┌─ EXERCISE DATA
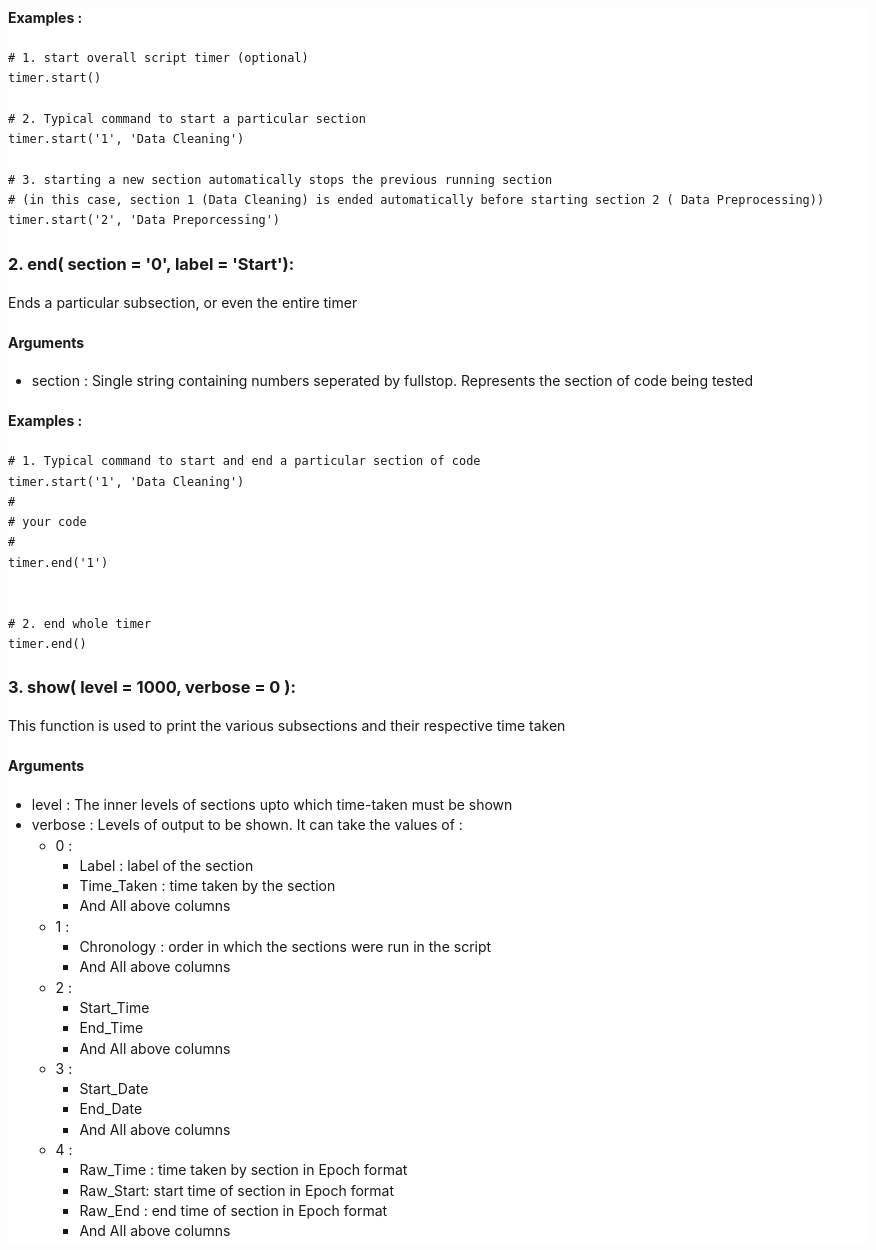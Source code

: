 #### Examples  : 
```
# 1. start overall script timer (optional)
timer.start()

# 2. Typical command to start a particular section
timer.start('1', 'Data Cleaning')

# 3. starting a new section automatically stops the previous running section 
# (in this case, section 1 (Data Cleaning) is ended automatically before starting section 2 ( Data Preprocessing))
timer.start('2', 'Data Preporcessing')
```

### 2. end( section = '0', label = 'Start'):
Ends a particular subsection, or even the entire timer
#### Arguments
* section : Single string containing numbers seperated by fullstop.
            Represents the section of code being tested

#### Examples  : 
```
# 1. Typical command to start and end a particular section of code
timer.start('1', 'Data Cleaning')
#
# your code
#
timer.end('1')


# 2. end whole timer
timer.end()
```

### 3. show( level = 1000, verbose = 0 ):
This function is used to print the various subsections and their respective time taken

#### Arguments
* level   : The inner levels of sections upto which time-taken must be shown
* verbose : Levels of output to be shown. It can take the values of :
    * 0 :   
        * Label : label of the section
        * Time_Taken : time taken by the section
        * And All above columns
    * 1 :   
        * Chronology : order in which the sections were run in the script
        * And All above columns
    * 2 :   
        * Start_Time
        * End_Time
        * And All above columns
    * 3 :   
        * Start_Date
        * End_Date
        * And All above columns
    * 4 :   
        * Raw_Time : time taken by section in Epoch format
        * Raw_Start: start time of section in Epoch format
        * Raw_End  : end time of section in Epoch format
        * And All above columns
└─
§ TASK OBJECTIVE
A copy of each line above that holds the word "format" is the expected answer.

§ WORKED SOLUTION
        * Raw_Time : time taken by section in Epoch format
        * Raw_Start: start time of section in Epoch format
        * Raw_End  : end time of section in Epoch format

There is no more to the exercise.